Following the latest updates in healthcare IT we came across a very interesting, though common, case. One of our customers is a healthcare application software provider. They have software installed on hundreds of thousands of desktops deployed within a number of large hospitals across the USA. With this scale of installed base, they have been rethinking the process behind rolling out new software releases to customers.
It turns out that the average cost of upgrading software within a typical hospital extends into the tens of thousands of dollars per hospital, per release.
Put into context, the rollout cost of just a few point releases within a hospital over a couple of years is of the same order of magnitude as acquiring, for example, a diagnostic scanner. In an era of shrinking budgets, it’s obvious in which direction a hospital will choose to spend its money.
From a customer satisfaction standpoint, the majority of hospitals are often using old software releases and regularly complain about missing functionality which, ironically, is usually present in the latest release. Our customer’s software support costs have escalated as a matter of fact that they must support an increasing set of legacy releases stretching back years.
How did this situation come about and how has it been resolved using Cloudhouse?
Healthcare software in general demands a high degree of integration between various software products from multiple vendors and physical devices, all interoperating on a Windows desktop. All these components have dependencies on platform release levels (browsers, libraries, .NET, Java runtimes as well as operating system releases, and so on).
Putting to one side the time and cost of pushing out and installing new software on each desktop, it’s the cost of managing and resolving incompatibilities between all of the interoperating software and device components that presents the major headache every time any component changes its release level.
So when our customer pushes out a new release, interoperability testing and rollout costs extend into months of elapsed time.
The classic solution in this scenario is application virtualization. This technology was invented to eliminate conflict by isolating application software components from underlying platform dependencies as well as from other software components. However, for our customer, the last part of this statement rendered traditional application virtualization unworkable in practice, precisely because it does such a thorough job of software isolation.
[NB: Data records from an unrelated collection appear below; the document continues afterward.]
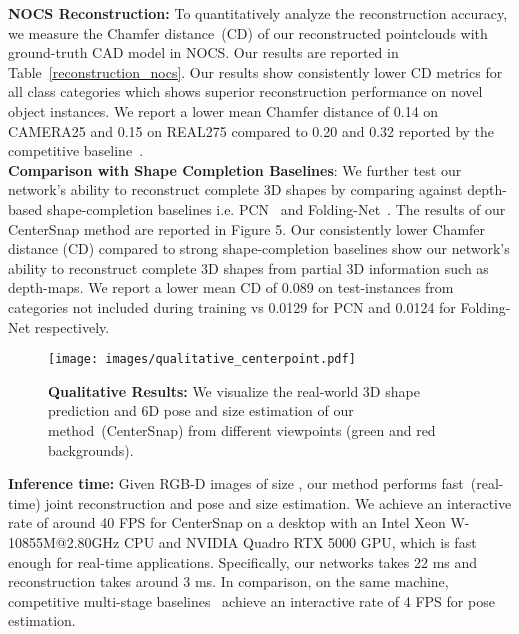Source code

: \documentclass[letter, 10pt, conference]{ieeeconf}
\begin{document}
\textbf{NOCS Reconstruction:} To quantitatively analyze the reconstruction accuracy, we measure the Chamfer distance~(CD) of our reconstructed pointclouds with ground-truth CAD model in NOCS. Our results are reported in Table~\ref{reconstruction_nocs}. Our results show consistently lower CD metrics for all class categories which shows superior reconstruction performance on novel object instances. We report a lower mean Chamfer distance of 0.14 on CAMERA25 and 0.15 on REAL275 compared to 0.20 and 0.32 reported by the competitive baseline~\cite{tian2020shape}. \\ 
\textbf{Comparison with Shape Completion Baselines}: We further test our network’s ability to reconstruct complete 3D
shapes by comparing against depth-based shape-completion
baselines i.e. PCN~\cite{yuan2018pcn} and Folding-Net~\cite{yang2018foldingnet}. The results of
our CenterSnap method are reported in Figure 5. Our consistently lower Chamfer distance (CD) compared to strong
shape-completion baselines show our network’s ability to
reconstruct complete 3D shapes from partial 3D information
such as depth-maps. We report a lower mean CD of 0.089 on
test-instances from categories not included during training vs
0.0129 for PCN and 0.0124 for Folding-Net respectively.
\begin{figure}[!t]
\centering
\texttt{[image: images/qualitative\_centerpoint.pdf]}
\centering
  \caption{
  \textbf{Qualitative Results:} We visualize the real-world 3D shape prediction and 6D pose and size estimation of our method~(CenterSnap) from different viewpoints (green and red backgrounds).
  }
  \label{qualitative}
\end{figure} 
\textbf{Inference time:}
Given RGB-D images of size , our method performs fast~(real-time) joint reconstruction and pose and size estimation. We achieve an interactive rate of around 40 FPS for CenterSnap on a desktop with an Intel Xeon W-10855M@2.80GHz CPU and NVIDIA Quadro RTX 5000 GPU, which is fast enough for real-time applications. Specifically, our networks takes 22 ms and reconstruction takes around 3 ms. In comparison, on the same machine, competitive multi-stage baselines~\cite{wang2019normalized,tian2020shape} achieve an interactive rate of 4 FPS for pose estimation. \\
\renewcommand{\arraystretch}{1.0}
\end{document}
So whilst integration with commonly deployed software such as Microsoft Office comes pre-implemented in all app virtualization products, support for domain-specific solutions (by necessity) is not and interoperability is very hard to achieve as a result. Given the nature of healthcare software, integration is a key requirement.
As our customer found, if they went ahead using traditional app virtualization they would need to load everyone’s software bits into the virtualization “bubble”, including products supplied by 3rd parties, in order to preserve interoperability. They spent a year investigating this approach and concluded that it was non-starter.
Cloudhouse brought a new approach to the table. Our revolutionary and patented approach to resolve this issue is “Open Containerization” which, simply put, preserves all the benefits of traditional approaches without any of the limitations around integration and interoperability.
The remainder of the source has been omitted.